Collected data
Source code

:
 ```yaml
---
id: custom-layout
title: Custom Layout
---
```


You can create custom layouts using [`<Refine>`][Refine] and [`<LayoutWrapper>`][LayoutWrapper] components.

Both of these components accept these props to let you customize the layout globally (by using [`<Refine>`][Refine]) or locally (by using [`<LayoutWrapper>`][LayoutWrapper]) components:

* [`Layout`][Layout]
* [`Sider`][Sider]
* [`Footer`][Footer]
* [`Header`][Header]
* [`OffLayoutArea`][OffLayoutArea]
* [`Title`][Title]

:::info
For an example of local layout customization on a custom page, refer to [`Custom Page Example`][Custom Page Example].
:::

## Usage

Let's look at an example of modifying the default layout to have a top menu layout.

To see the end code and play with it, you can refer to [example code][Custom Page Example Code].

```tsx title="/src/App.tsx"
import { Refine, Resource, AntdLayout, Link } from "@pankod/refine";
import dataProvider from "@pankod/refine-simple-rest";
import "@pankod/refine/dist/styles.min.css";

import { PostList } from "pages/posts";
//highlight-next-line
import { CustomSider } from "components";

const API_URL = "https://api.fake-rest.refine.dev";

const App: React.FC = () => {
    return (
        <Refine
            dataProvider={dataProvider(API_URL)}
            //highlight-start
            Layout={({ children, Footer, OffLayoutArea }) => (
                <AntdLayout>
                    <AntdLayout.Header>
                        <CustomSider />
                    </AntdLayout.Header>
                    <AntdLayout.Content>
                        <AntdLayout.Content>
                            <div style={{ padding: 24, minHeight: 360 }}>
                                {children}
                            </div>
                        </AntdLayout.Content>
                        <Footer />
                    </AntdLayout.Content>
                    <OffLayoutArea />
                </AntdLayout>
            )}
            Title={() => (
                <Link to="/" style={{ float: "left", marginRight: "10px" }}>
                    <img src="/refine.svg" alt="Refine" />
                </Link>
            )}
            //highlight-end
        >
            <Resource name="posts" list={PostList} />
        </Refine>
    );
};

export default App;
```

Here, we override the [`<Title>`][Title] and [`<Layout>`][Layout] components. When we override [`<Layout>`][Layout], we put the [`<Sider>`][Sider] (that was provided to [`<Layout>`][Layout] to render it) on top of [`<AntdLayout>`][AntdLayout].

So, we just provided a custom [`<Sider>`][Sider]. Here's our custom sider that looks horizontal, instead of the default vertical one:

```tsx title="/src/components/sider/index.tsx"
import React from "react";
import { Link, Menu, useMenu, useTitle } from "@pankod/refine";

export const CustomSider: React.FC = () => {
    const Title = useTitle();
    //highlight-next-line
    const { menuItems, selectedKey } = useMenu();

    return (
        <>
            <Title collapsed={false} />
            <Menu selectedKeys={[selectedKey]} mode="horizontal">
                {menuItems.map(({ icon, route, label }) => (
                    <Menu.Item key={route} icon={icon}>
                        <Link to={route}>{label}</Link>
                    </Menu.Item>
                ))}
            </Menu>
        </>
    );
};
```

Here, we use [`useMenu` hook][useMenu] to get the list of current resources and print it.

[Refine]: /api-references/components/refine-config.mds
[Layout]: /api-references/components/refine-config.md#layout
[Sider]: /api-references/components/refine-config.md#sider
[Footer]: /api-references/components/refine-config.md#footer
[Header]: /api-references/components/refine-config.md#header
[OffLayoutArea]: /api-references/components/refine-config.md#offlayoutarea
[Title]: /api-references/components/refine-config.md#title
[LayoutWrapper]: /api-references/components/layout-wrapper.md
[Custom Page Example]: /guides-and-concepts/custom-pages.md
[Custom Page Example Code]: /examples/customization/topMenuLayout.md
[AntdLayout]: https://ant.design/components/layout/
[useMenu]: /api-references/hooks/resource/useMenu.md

**ACTIVITY:** Keeping every line exactly as it is, copy all the records.

**WRITTEN RESPONSE:**
Source code

:
 ```yaml
---
id: custom-layout
title: Custom Layout
---
```


You can create custom layouts using [`<Refine>`][Refine] and [`<LayoutWrapper>`][LayoutWrapper] components.

Both of these components accept these props to let you customize the layout globally (by using [`<Refine>`][Refine]) or locally (by using [`<LayoutWrapper>`][LayoutWrapper]) components:

* [`Layout`][Layout]
* [`Sider`][Sider]
* [`Footer`][Footer]
* [`Header`][Header]
* [`OffLayoutArea`][OffLayoutArea]
* [`Title`][Title]

:::info
For an example of local layout customization on a custom page, refer to [`Custom Page Example`][Custom Page Example].
:::

## Usage

Let's look at an example of modifying the default layout to have a top menu layout.

To see the end code and play with it, you can refer to [example code][Custom Page Example Code].

```tsx title="/src/App.tsx"
import { Refine, Resource, AntdLayout, Link } from "@pankod/refine";
import dataProvider from "@pankod/refine-simple-rest";
import "@pankod/refine/dist/styles.min.css";

import { PostList } from "pages/posts";
//highlight-next-line
import { CustomSider } from "components";

const API_URL = "https://api.fake-rest.refine.dev";

const App: React.FC = () => {
    return (
        <Refine
            dataProvider={dataProvider(API_URL)}
            //highlight-start
            Layout={({ children, Footer, OffLayoutArea }) => (
                <AntdLayout>
                    <AntdLayout.Header>
                        <CustomSider />
                    </AntdLayout.Header>
                    <AntdLayout.Content>
                        <AntdLayout.Content>
                            <div style={{ padding: 24, minHeight: 360 }}>
                                {children}
                            </div>
                        </AntdLayout.Content>
                        <Footer />
                    </AntdLayout.Content>
                    <OffLayoutArea />
                </AntdLayout>
            )}
            Title={() => (
                <Link to="/" style={{ float: "left", marginRight: "10px" }}>
                    <img src="/refine.svg" alt="Refine" />
                </Link>
            )}
            //highlight-end
        >
            <Resource name="posts" list={PostList} />
        </Refine>
    );
};

export default App;
```

Here, we override the [`<Title>`][Title] and [`<Layout>`][Layout] components. When we override [`<Layout>`][Layout], we put the [`<Sider>`][Sider] (that was provided to [`<Layout>`][Layout] to render it) on top of [`<AntdLayout>`][AntdLayout].

So, we just provided a custom [`<Sider>`][Sider]. Here's our custom sider that looks horizontal, instead of the default vertical one:

```tsx title="/src/components/sider/index.tsx"
import React from "react";
import { Link, Menu, useMenu, useTitle } from "@pankod/refine";

export const CustomSider: React.FC = () => {
    const Title = useTitle();
    //highlight-next-line
    const { menuItems, selectedKey } = useMenu();

    return (
        <>
            <Title collapsed={false} />
            <Menu selectedKeys={[selectedKey]} mode="horizontal">
                {menuItems.map(({ icon, route, label }) => (
                    <Menu.Item key={route} icon={icon}>
                        <Link to={route}>{label}</Link>
                    </Menu.Item>
                ))}
            </Menu>
        </>
    );
};
```

Here, we use [`useMenu` hook][useMenu] to get the list of current resources and print it.

[Refine]: /api-references/components/refine-config.mds
[Layout]: /api-references/components/refine-config.md#layout
[Sider]: /api-references/components/refine-config.md#sider
[Footer]: /api-references/components/refine-config.md#footer
[Header]: /api-references/components/refine-config.md#header
[OffLayoutArea]: /api-references/components/refine-config.md#offlayoutarea
[Title]: /api-references/components/refine-config.md#title
[LayoutWrapper]: /api-references/components/layout-wrapper.md
[Custom Page Example]: /guides-and-concepts/custom-pages.md
[Custom Page Example Code]: /examples/customization/topMenuLayout.md
[AntdLayout]: https://ant.design/components/layout/
[useMenu]: /api-references/hooks/resource/useMenu.md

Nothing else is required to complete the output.